Some of the problems that even NHK seems to recognize are:

津波対策の基準となる最大規模の津波や、新たに求められた火山について評価や安全対策を終えておらず「検討中」としていて、
Risk evaluation and the safety countermeasures for the maximum size of tsunami or for volcanic eruptions that will be newly required haven't been completed, they are "under consideration";

残る2か月足らずで安全性をどこまで確認できるのか具体的な見通しは立っていません。
How much safety can be ascertained in less than two months is not known;

新基準で義務づけられている、事故時の対策拠点となる「緊急時対策所」を別の施設で代用するケース
There are cases [NHK doesn't say which ones] where "emergency headquarters" as mandated by the new standard will be substituted by other facilities;

「防潮堤」を津波の想定が敷地の高さを下回っているので不要だとしているケース
There are cases where the operators says there is no need for "seawalls" because the expected height of tsunami is lower than the site elevation.

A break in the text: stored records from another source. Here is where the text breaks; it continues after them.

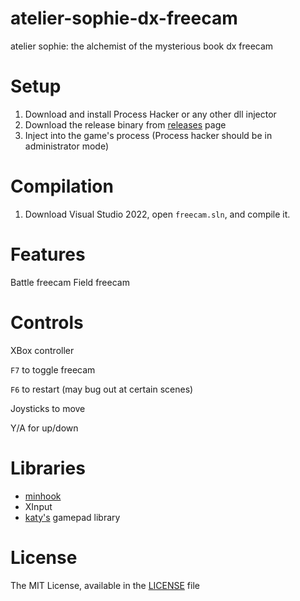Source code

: # atelier-sophie-dx-freecam
 atelier sophie: the alchemist of the mysterious book dx freecam
 
# Setup
1. Download and install Process Hacker or any other dll injector
2. Download the release binary from [releases](https://github.com/oiyl/atelier_sophie_dx_freecam/releases/) page
3. Inject into the game's process (Process hacker should be in administrator mode)

# Compilation
1. Download Visual Studio 2022, open `freecam.sln`, and compile it.

# Features
Battle freecam
Field freecam

# Controls
XBox controller

`F7` to toggle freecam

`F6` to restart (may bug out at certain scenes)

Joysticks to move

Y/A for up/down

# Libraries
* [minhook](https://github.com/TsudaKageyu/minhook)
* XInput
* [katy's](https://github.com/djkaty) gamepad library

# License
The MIT License, available in the [LICENSE](https://github.com/oiyl/atelier_sophie_dx_freecam/blob/main/LICENSE) file
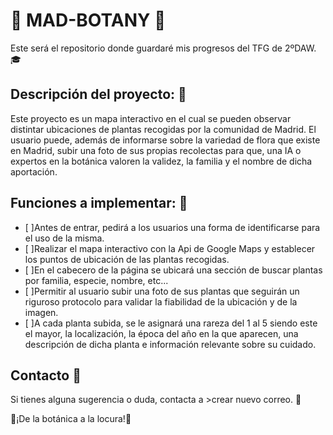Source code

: # 🌿 MAD-BOTANY 🌿
Este será el repositorio donde guardaré mis progresos del TFG de 2ºDAW. 🎓

## Descripción del proyecto: 📝
Este proyecto es un mapa interactivo en el cual se pueden observar distintar ubicaciones de plantas recogidas por la comunidad de Madrid. El usuario puede, además de informarse sobre la variedad de flora que existe en Madrid, subir una foto de sus propias recolectas para que, una IA o expertos en la botánica valoren la validez, la familia y el nombre de dicha aportación.

## Funciones a implementar: 🌷
- [ ]Antes de entrar, pedirá a los usuarios una forma de identificarse para el uso de la misma.
- [ ]Realizar el mapa interactivo con la Api de Google Maps y establecer los puntos de ubicación de las plantas recogidas.
- [ ]En el cabecero de la página se ubicará una sección de buscar plantas por familia, especie, nombre, etc...
- [ ]Permitir al usuario subir una foto de sus plantas que seguirán un riguroso protocolo para validar la fiabilidad de la ubicación y de la imagen.
- [ ]A cada planta subida, se le asignará una rareza del 1 al 5 siendo este el mayor, la localización, la época del año en la que aparecen, una descripción de dicha planta e información relevante sobre su cuidado.

## Contacto 📧
Si tienes alguna sugerencia o duda, contacta a >crear nuevo correo. 👀

🌹¡De la botánica a la locura!🌹
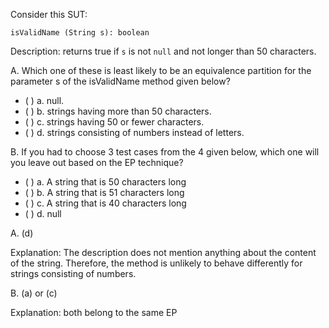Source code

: <panel header="{{ icon_Q_A }} EPs for `isValidName` method">
<question>

Consider this SUT:

<box>

`isValidName (String s): boolean`

Description: returns true if `s` is not `null` and not longer than 50 characters.

</box>

A. Which one of these is least likely to be an equivalence partition for the parameter s of the isValidName method given below?

- ( ) a. null.
- ( ) b. strings having more than 50 characters.
- ( ) c. strings having 50 or fewer characters.
- ( ) d. strings consisting of numbers instead of letters.

B. If you had to choose 3 test cases from the 4 given below, which one will you leave out based on the EP technique?

- ( ) a. A string that is 50 characters long
- ( ) b. A string that is 51 characters long
- ( ) c. A string that is 40 characters long
- ( ) d. null

<div slot="answer">

A. (d)

Explanation: The description does not mention anything about the content of the string. Therefore, the method is unlikely to behave differently for strings consisting of numbers.

B. (a) or (c)

Explanation: both belong to the same EP

</div>
</question>
</panel>
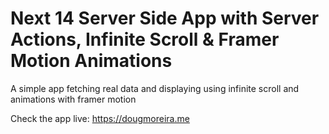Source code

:# Next 14 Server Side App with Server Actions, Infinite Scroll & Framer Motion Animations

A simple app fetching real data and displaying using infinite scroll and animations with framer motion 

Check the app live: https://dougmoreira.me 


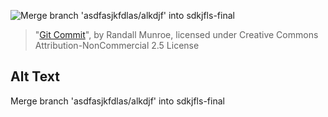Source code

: ![Merge branch 'asdfasjkfdlas/alkdjf' into sdkjfls-final](https://imgs.xkcd.com/comics/git_commit.png)
> "[Git Commit](https://xkcd.com/1296/)", by Randall Munroe, licensed under Creative Commons Attribution-NonCommercial 2.5 License

## Alt Text
Merge branch 'asdfasjkfdlas/alkdjf' into sdkjfls-final
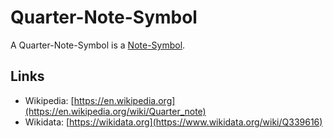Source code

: # Quarter-Note-Symbol

A Quarter-Note-Symbol is a [Note-Symbol](90000054.md).

## Links

- Wikipedia: [https://en.wikipedia.org](https://en.wikipedia.org/wiki/Quarter_note)
- Wikidata: [https://wikidata.org](https://www.wikidata.org/wiki/Q339616)
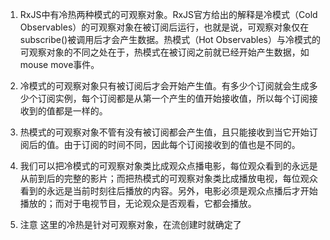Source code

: 1. RxJS中有冷热两种模式的可观察对象。RxJS官方给出的解释是冷模式（Cold Observables）的可观察对象在被订阅后运行，也就是说，可观察对象仅在subscribe()被调用后才会产生数据。热模式（Hot Observables）与冷模式的可观察对象的不同之处在于，热模式在被订阅之前就已经开始产生数据，如mouse move事件。


2. 冷模式的可观察对象只有被订阅后才会开始产生值。有多少个订阅就会生成多少个订阅实例，每个订阅都是从第一个产生的值开始接收值，所以每个订阅接收到的值都是一样的。

3. 热模式的可观察对象不管有没有被订阅都会产生值，且只能接收到当它开始订阅后的值。由于订阅的时间不同，因此每个订阅接收到的值也是不同的。

4. 我们可以把冷模式的可观察对象类比成观众点播电影，每位观众看到的永远是从前到后的完整的影片；而把热模式的可观察对象类比成播放电视，每位观众看到的永远是当前时刻往后播放的内容。另外，电影必须是观众点播后才开始播放的；而对于电视节目，无论观众是否观看，它都会播放。

5. 注意 这里的冷热是针对可观察对象，在流创建时就确定了
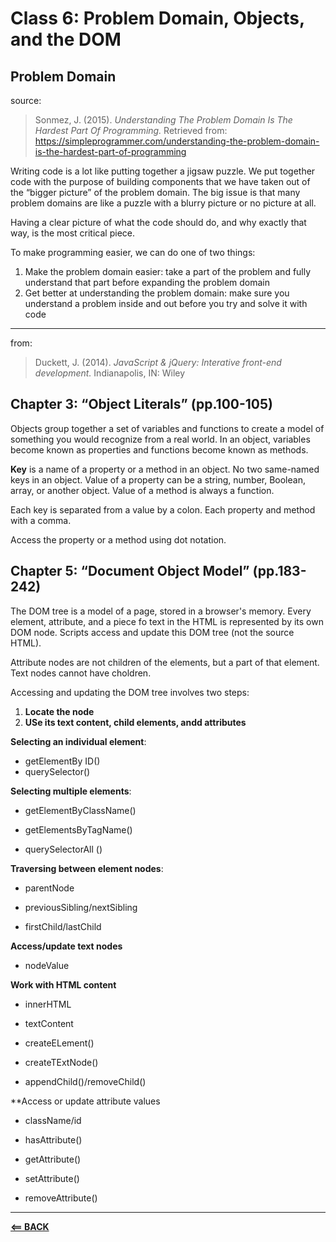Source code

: # Class 6: Problem Domain, Objects, and the DOM

## Problem Domain

source:
> Sonmez, J. (2015). *Understanding The Problem Domain Is The Hardest Part Of Programming.* Retrieved from: https://simpleprogrammer.com/understanding-the-problem-domain-is-the-hardest-part-of-programming

Writing code is a lot like putting together a jigsaw puzzle.  We put together code with the purpose of building components that we have taken out of the “bigger picture” of the problem domain.
The big issue is that many problem domains are like a puzzle with a blurry picture or no picture at all.

Having a clear picture of what the code should do, and why exactly that way, is the most critical piece. 

To make programming easier, we can do one of two things:

1. Make the problem domain easier:  take a part of the problem and fully understand that part before expanding the problem domain
2. Get better at understanding the problem domain: make sure you understand a problem inside and out before you try and solve it with code



-----

from:
> Duckett, J. (2014). *JavaScript & jQuery: Interative front-end development.* Indianapolis, IN: Wiley

## Chapter 3: “Object Literals” (pp.100-105)

Objects group together a set of variables and functions to create a model of something you would recognize from a real world. In an object, variables become known as properties and functions become known as methods.

**Key** is a name of a property or a method in an object. No two same-named keys in an object. Value of a property can be a string, number, Boolean, array, or another object. Value of a method is always a function.

Each key is separated from a value by a colon. Each property and method with a comma.

Access the property or a method using dot notation.

## Chapter 5: “Document Object Model” (pp.183-242)

The DOM tree is a model of a page, stored in a browser's memory. Every element, attribute, and a piece fo text in the HTML is represented by its own DOM node. Scripts access and update this DOM tree (not the source HTML).

Attribute nodes are not children of the elements, but a part of that element. Text nodes cannot have choldren.

Accessing and updating the DOM tree involves two steps:

1. **Locate the node**
2. **USe its text content, child elements, andd attributes**

**Selecting an individual element**:

* getElementBy ID()
* querySelector()

**Selecting multiple elements**:

* getElementByClassName()

* getElementsByTagName()

* querySelectorAll ()

**Traversing between element nodes**:

* parentNode

* previousSibling/nextSibling

* firstChild/lastChild

**Access/update text nodes**

* nodeValue

**Work with HTML content**

* innerHTML

* textContent

* createELement()

* createTExtNode()

* appendChild()/removeChild()

**Access or update attribute values

* className/id

* hasAttribute()

* getAttribute()

* setAttribute()

* removeAttribute()

-----

[**<== BACK**](201-toc.md)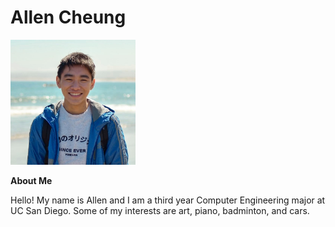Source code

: # Allen Cheung

<img src="ProfilePic.jpg" alt="ProfilePic" width="200"/>

**About Me**

Hello! My name is Allen and I am a third year Computer Engineering major at UC San Diego. Some of my interests are art, piano, badminton, and cars.

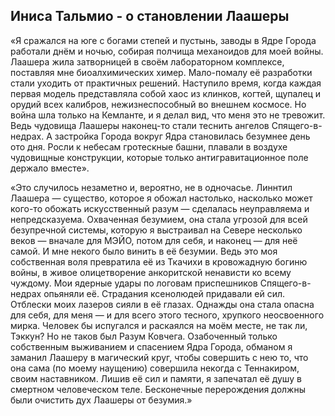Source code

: ## Иниса Тальмио - о становлении Лаашеры

«Я сражался на юге с богами степей и пустынь, заводы в Ядре Города работали днём и ночью, собирая полчища механоидов для моей войны. Лаашера жила затворницей в своём лабораторном комплексе, поставляя мне биоалхимических химер. Мало-помалу её разработки стали уходить от практичных решений. Наступило время, когда каждая первая модель представляла собой хаос из клинков, когтей, щупалец и орудий всех калибров, нежизнеспособный во внешнем космосе. Но война шла только на Кемланте, и я делал вид, что меня это не тревожит. Ведь чудовища Лаашеры наконец-то стали теснить ангелов Спящего-в-недрах. А застройка Города вокруг Ядра становилась безумнее день ото дня. Росли к небесам гротескные башни, плавали в воздухе чудовищные конструкции, которые только антигравитационное поле держало вместе».

«Это случилось незаметно и, вероятно, не в одночасье. Линнтил Лаашера — существо, которое я обожал настолько, насколько может кого-то обожать искусственный разум — сделалась неуправляема и непредсказуема. Охваченная безумием, она стала угрозой для всей безупречной системы, которую я выстраивал на Севере несколько веков — вначале для МЭЙО, потом для себя, и наконец — для неё самой. И мне некого было винить в её безумии. Ведь это моя собственная воля превратила её из Ткачихи в кровожадную богиню войны, в живое олицетворение анкоритской ненависти ко всему чуждому. Мои ядерные удары по логовам приспешников Спящего-в-недрах опьяняли её. Страдания ксенолюдей придавали ей сил. Отблески моих лазеров сияли в её глазах. Однажды она стала опасна для себя, для меня — и для всего этого тесного, хрупкого неосвоенного мирка. Человек бы испугался и раскаялся на моём месте, не так ли, Тэккун? Но не таков был Разум Ковчега. Озабоченный только собственным выживанием и спасением Ядра Города, обманом я заманил Лаашеру в магический круг, чтобы совершить с нею то, что она сама (по моему наущению) совершила некогда с Теннакиром, своим наставником. Лишив её сил и памяти, я запечатал её душу в смертном человеческом теле. Бесконечные перерождения должны были очистить дух Лаашеры от безумия.»
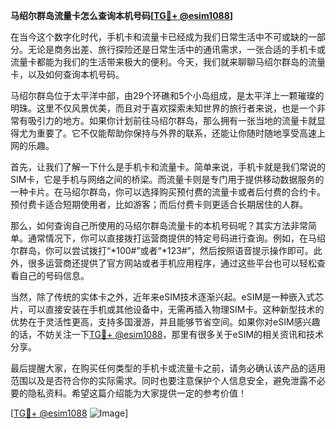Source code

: **马绍尔群岛流量卡怎么查询本机号码[[TG💪+ @esim1088](https://t.me/s/esim1088)]**

在当今这个数字化时代，手机卡和流量卡已经成为我们日常生活中不可或缺的一部分。无论是商务出差、旅行探险还是日常生活中的通讯需求，一张合适的手机卡或流量卡都能为我们的生活带来极大的便利。今天，我们就来聊聊马绍尔群岛的流量卡，以及如何查询本机号码。

马绍尔群岛位于太平洋中部，由29个环礁和5个小岛组成，是太平洋上一颗璀璨的明珠。这里不仅风景优美，而且对于喜欢探索未知世界的旅行者来说，也是一个非常有吸引力的地方。如果你计划前往马绍尔群岛，那么拥有一张当地的流量卡就显得尤为重要了。它不仅能帮助你保持与外界的联系，还能让你随时随地享受高速上网的乐趣。

首先，让我们了解一下什么是手机卡和流量卡。简单来说，手机卡就是我们常说的SIM卡，它是手机与网络之间的桥梁。而流量卡则是专门用于提供移动数据服务的一种卡片。在马绍尔群岛，你可以选择购买预付费的流量卡或者后付费的合约卡。预付费卡适合短期使用者，比如游客；而后付费卡则更适合长期居住的人群。

那么，如何查询自己所使用的马绍尔群岛流量卡的本机号码呢？其实方法非常简单。通常情况下，你可以直接拨打运营商提供的特定号码进行查询。例如，在马绍尔群岛，你可以尝试拨打“*100#”或者“*123#”，然后按照语音提示操作即可。此外，很多运营商还提供了官方网站或者手机应用程序，通过这些平台也可以轻松查看自己的号码信息。

当然，除了传统的实体卡之外，近年来eSIM技术逐渐兴起。eSIM是一种嵌入式芯片，可以直接安装在手机或其他设备中，无需再插入物理SIM卡。这种新型技术的优势在于灵活性更高，支持多国漫游，并且能够节省空间。如果你对eSIM感兴趣的话，不妨关注一下[TG💪+ @esim1088](https://t.me/s/esim1088)，那里有很多关于eSIM的相关资讯和技术分享。

最后提醒大家，在购买任何类型的手机卡或流量卡之前，请务必确认该产品的适用范围以及是否符合你的实际需求。同时也要注意保护个人信息安全，避免泄露不必要的隐私资料。希望这篇介绍能为大家提供一定的参考价值！

[[TG💪+ @esim1088](https://t.me/s/esim1088) ![Image](https://i.postimg.cc/4NQfJmqS/Snipaste-2025-05-13-00-14-12.png)]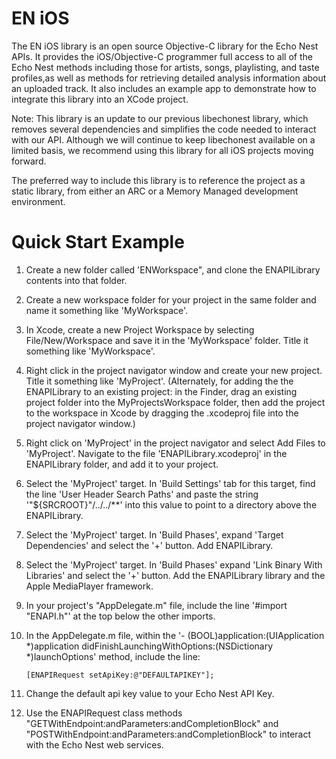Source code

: EN iOS
============

The EN iOS library is an open source Objective-C library for the Echo Nest APIs. It provides the iOS/Objective-C programmer full access to all of the Echo Nest methods including those for artists, songs, playlisting, and taste profiles,as well as methods for retrieving detailed analysis information about an uploaded track. It also includes an example app to demonstrate how to integrate this library into an XCode project.

Note: This library is an update to our previous libechonest library, which removes several dependencies and simplifies the code needed to interact with our API. Although we will continue to keep libechonest available on a limited basis, we recommend using this library for all iOS projects moving forward.

The preferred way to include this library is to reference the project as a static library, from either an ARC or a Memory Managed development environment.


Quick Start Example
========================

1. Create a new folder called 'ENWorkspace", and clone the ENAPILibrary contents into that folder.

2. Create a new workspace folder for your project in the same folder and name it something like 'MyWorkspace'.

3. In Xcode, create a new Project Workspace by selecting File/New/Workspace and save it in the 'MyWorkspace' folder. Title it something like 'MyWorkspace'.

4. Right click in the project navigator window and create your new project. Title it something like 'MyProject'. (Alternately, for adding the the ENAPILibrary to an existing project: in the Finder, drag an existing project folder into the MyProjectsWorkspace folder, then add the project to the workspace in Xcode by dragging the .xcodeproj file into the project navigator window.)

5. Right click on 'MyProject' in the project navigator and select Add Files to 'MyProject'. Navigate to the file 'ENAPILibrary.xcodeproj' in the ENAPILibrary folder, and add it to your project.

6. Select the 'MyProject' target. In 'Build Settings' tab for this target, find the line 'User Header Search Paths' and paste the string '"${SRCROOT}"/../../**' into this value to point to a directory above the ENAPILibrary.

7. Select the 'MyProject' target. In 'Build Phases', expand 'Target Dependencies' and select the '+' button. Add ENAPILibrary.  

8. Select the 'MyProject' target. In 'Build Phases' expand 'Link Binary With Libraries' and select the '+' button. Add the ENAPILibrary library and the Apple MediaPlayer framework.

9. In your project's "AppDelegate.m" file, include the line '#import "ENAPI.h"' at the top below the other imports.

10. In the AppDelegate.m file, within the '- (BOOL)application:(UIApplication *)application didFinishLaunchingWithOptions:(NSDictionary *)launchOptions' method, include the line:

        [ENAPIRequest setApiKey:@"DEFAULTAPIKEY"];

11. Change the default api key value to your Echo Nest API Key.

12. Use the ENAPIRequest class methods "GETWithEndpoint:andParameters:andCompletionBlock" and  "POSTWithEndpoint:andParameters:andCompletionBlock" to interact with the Echo Nest web services.

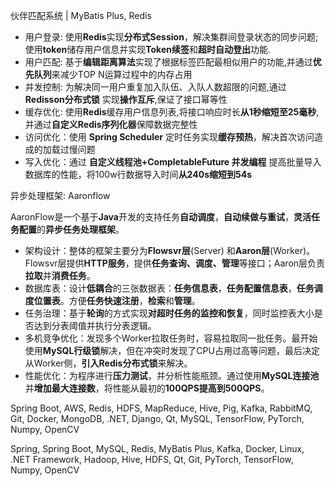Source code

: 伙伴匹配系统 | MyBatis Plus, Redis

+ 用户登录: 使用**Redis**实现**分布式Session**，解决集群间登录状态的同步问题; 使用**token**储存用户信息并实现**Token续签**和**超时自动登出**功能.
+ 用户匹配: 基于**编辑距离算法**实现了根据标签匹配最相似用户的功能,并通过**优先队列**来减少TOP N运算过程中的内存占用
+ 并发控制: 为解决同一用户重复加入队伍、入队人数超限的问题,通过**Redisson分布式锁** 实现**操作互斥**,保证了接口幂等性
+ 缓存优化: 使用**Redis**缓存用户信息列表,将接口响应时长**从1秒缩短至25毫秒**,并通过**自定义Redis序列化器**保障数据完整性
+ 访问优化：使用 **Spring Scheduler** 定时任务实现**缓存预热**，解决首次访问造成的加载过慢问题
+ 写入优化：通过 **自定义线程池+CompletableFuture 并发编程** 提高批量导入数据库的性能，将100w行数据导入时间**从240s缩短到54s**



异步处理框架: Aaronflow

AaronFlow是一个基于**Java**开发的支持任务**自动调度**，**自动续做与重试**，**灵活任务配置**的**异步任务处理框架**。

+ 架构设计：整体的框架主要分为**Flowsvr层**(Server) 和**Aaron层**(Worker)。Flowsvr层提供**HTTP服务**，提供**任务查询、调度、管理**等接口；Aaron层负责**拉取**并**消费任务**。
+ 数据库表：设计**低耦合**的三张数据表：**任务信息表**，**任务配置信息表**，**任务调度位置表**。方便**任务快速注册**，**检索**和**管理**。
+ 任务治理：基于**轮询**的方式实现**对超时任务的监控和恢复**，同时监控表大小是否达到分表阈值并执行分表逻辑。
+ 多机竞争优化：发现多个Worker拉取任务时，容易拉取同一批任务。最开始使用**MySQL行级锁**解决，但在冲突时发现了CPU占用过高等问题，最后决定从Worker侧，**引入Redis分布式锁**来解决。
+ 性能优化：为程序进行**压力测试**，并分析性能瓶颈。通过使用**MySQL连接池**并**增加最大连接数**，将性能从最初的**100QPS提高到500QPS**。





Spring Boot, AWS, Redis, HDFS, MapReduce, Hive, Pig, Kafka, RabbitMQ, Git, Docker, MongoDB, .NET, Django, Qt, MySQL, TensorFlow, PyTorch, Numpy, OpenCV



Spring, Spring Boot, MySQL, Redis, MyBatis Plus, Kafka, Docker, Linux, .NET Framework, Hadoop, Hive, HDFS, Qt, Git, PyTorch, TensorFlow, Numpy, OpenCV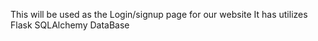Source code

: This will be used as the Login/signup page for our website
It has utilizes Flask SQLAlchemy DataBase
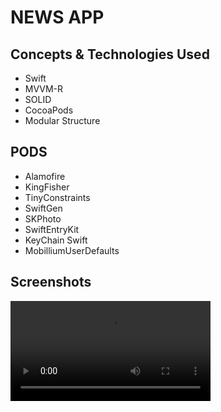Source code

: # NEWS APP




## Concepts & Technologies Used
- Swift
- MVVM-R
- SOLID
- CocoaPods
- Modular Structure

## PODS
- Alamofire
- KingFisher
- TinyConstraints
- SwiftGen
- SKPhoto
- SwiftEntryKit
- KeyChain Swift
- MobilliumUserDefaults


## Screenshots

<video width="320" alt="1" src="https://github.com/sehribany/NewsApp/assets/65239293/6b5813a5-a439-4635-931c-2d44d01bbf19">


<img width="320" alt="2" src="https://github.com/sehribany/NewsApp/assets/65239293/b09b5e9a-7f4d-4999-b12d-00cad40ecf19"> 
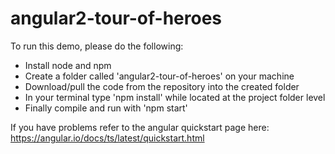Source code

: # angular2-tour-of-heroes
To run this demo, please do the following:
  * Install node and npm
  * Create a folder called 'angular2-tour-of-heroes' on your machine
  * Download/pull the code from the repository into the created folder
  * In your terminal type 'npm install' while located at the project folder level
  * Finally compile and run with 'npm start'

If you have problems refer to the angular quickstart page here: https://angular.io/docs/ts/latest/quickstart.html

Uh... have we heard the last one before?

I think it is a clever ploy by the plant operators to apply at the same time for 4 plants with 9 total reactors, because the Nuclear Regulatory Authority lacks manpower to be able to assess the safety of each as they solidify the new safety regulations that are still evolving.

According to NHK, the operator of Tsuruga Nuclear Power Plant Reactor 2, Japan Atomic Power Company, says it will apply for the restart of that reactor anyway, even though the reactor has been declared by the Nuclear Regulatory Authority's panel of experts to be directly above the active fault line.

And there is TEPCO, who wants to restart Kashiwazaki-Kariwa Nuclear Power Plant with 7 reactors in Niigata Prefecture, even though they too may be sitting on the active fault line.

Fukushima happened, so we're safe for another decade or two at least. That must be the thinking.

20 comments:

JAnonymouis said...

Geez, I don't know, but somehow I am convinced as well that people are thinking along these lines: we're safe for a couple decades. I'm wondering why I had two tire punctures in a week on my bicycle, where I was thinking I was safe for 3 more months.

How long before a researcher comes up with an article that predicts nuclear accidents, so that they can shutdown the plants in advance. That would be quite an achievement.

Mainstream (people, media, whatever) has a very skewed understanding of the law of large numbers. People believe that if something highly unlikely happened in March 2011, it won't happen again before long. What the law of large numbers says, is that the probability of it happening among on a large number of 'trials' is converging towards the theoretical probability X.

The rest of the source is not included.